[[ Input data open ]]

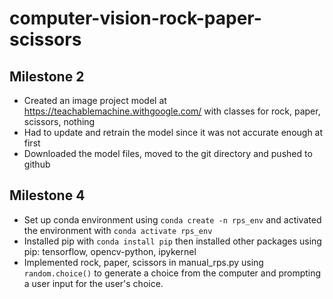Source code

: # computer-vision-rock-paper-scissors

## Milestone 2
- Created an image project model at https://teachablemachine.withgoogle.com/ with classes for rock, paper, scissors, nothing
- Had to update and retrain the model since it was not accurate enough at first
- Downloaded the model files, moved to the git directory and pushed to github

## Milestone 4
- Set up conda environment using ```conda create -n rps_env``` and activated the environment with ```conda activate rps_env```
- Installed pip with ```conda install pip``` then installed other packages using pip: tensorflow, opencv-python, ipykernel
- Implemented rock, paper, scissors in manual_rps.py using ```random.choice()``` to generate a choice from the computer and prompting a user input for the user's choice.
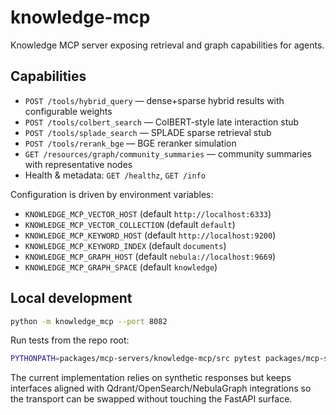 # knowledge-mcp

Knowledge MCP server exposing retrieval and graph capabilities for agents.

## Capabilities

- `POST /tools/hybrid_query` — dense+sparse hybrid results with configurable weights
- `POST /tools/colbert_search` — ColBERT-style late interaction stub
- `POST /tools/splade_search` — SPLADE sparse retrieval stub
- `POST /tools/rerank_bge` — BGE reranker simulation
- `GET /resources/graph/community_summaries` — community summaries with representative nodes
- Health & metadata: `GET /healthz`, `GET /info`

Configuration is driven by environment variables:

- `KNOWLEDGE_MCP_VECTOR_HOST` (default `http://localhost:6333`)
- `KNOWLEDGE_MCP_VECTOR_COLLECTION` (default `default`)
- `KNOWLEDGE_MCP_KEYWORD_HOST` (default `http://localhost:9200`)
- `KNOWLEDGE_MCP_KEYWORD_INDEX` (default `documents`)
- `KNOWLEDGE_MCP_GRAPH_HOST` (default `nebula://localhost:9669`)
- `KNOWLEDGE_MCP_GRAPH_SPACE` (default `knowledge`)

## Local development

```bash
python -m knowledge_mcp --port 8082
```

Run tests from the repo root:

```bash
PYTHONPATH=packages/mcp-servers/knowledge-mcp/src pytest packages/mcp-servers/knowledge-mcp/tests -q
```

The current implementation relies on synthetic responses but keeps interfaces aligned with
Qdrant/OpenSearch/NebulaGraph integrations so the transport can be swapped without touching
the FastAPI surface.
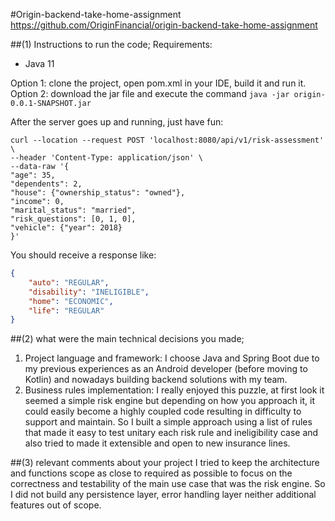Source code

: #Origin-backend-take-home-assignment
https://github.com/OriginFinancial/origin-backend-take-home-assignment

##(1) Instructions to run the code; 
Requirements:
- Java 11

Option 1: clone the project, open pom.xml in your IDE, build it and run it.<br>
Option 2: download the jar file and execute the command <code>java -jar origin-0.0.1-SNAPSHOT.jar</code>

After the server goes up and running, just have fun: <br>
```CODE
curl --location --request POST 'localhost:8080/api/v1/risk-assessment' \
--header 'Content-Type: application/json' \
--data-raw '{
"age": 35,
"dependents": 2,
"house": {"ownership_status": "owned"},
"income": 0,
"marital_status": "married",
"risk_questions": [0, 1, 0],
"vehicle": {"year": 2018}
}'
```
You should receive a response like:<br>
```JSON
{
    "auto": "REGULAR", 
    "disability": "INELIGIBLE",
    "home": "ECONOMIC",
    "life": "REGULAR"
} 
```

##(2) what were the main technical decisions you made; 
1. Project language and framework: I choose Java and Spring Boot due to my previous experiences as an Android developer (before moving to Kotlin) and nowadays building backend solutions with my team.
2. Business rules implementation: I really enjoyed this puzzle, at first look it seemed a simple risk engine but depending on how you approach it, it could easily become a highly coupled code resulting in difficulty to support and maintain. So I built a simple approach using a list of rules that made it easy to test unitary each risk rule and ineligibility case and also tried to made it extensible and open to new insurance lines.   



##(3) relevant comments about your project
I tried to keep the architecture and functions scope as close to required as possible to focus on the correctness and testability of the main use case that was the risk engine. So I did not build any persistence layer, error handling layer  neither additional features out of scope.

[[ Input data closed ]]

- _Task directions_: Retype only the lines that run from the first line of the entries above to the line containing "## Milestone 4", both included. Do not carry over any pictures.

- _Output below_:
Source code

: # computer-vision-rock-paper-scissors

## Milestone 2
- Created an image project model at https://teachablemachine.withgoogle.com/ with classes for rock, paper, scissors, nothing
- Had to update and retrain the model since it was not accurate enough at first
- Downloaded the model files, moved to the git directory and pushed to github

## Milestone 4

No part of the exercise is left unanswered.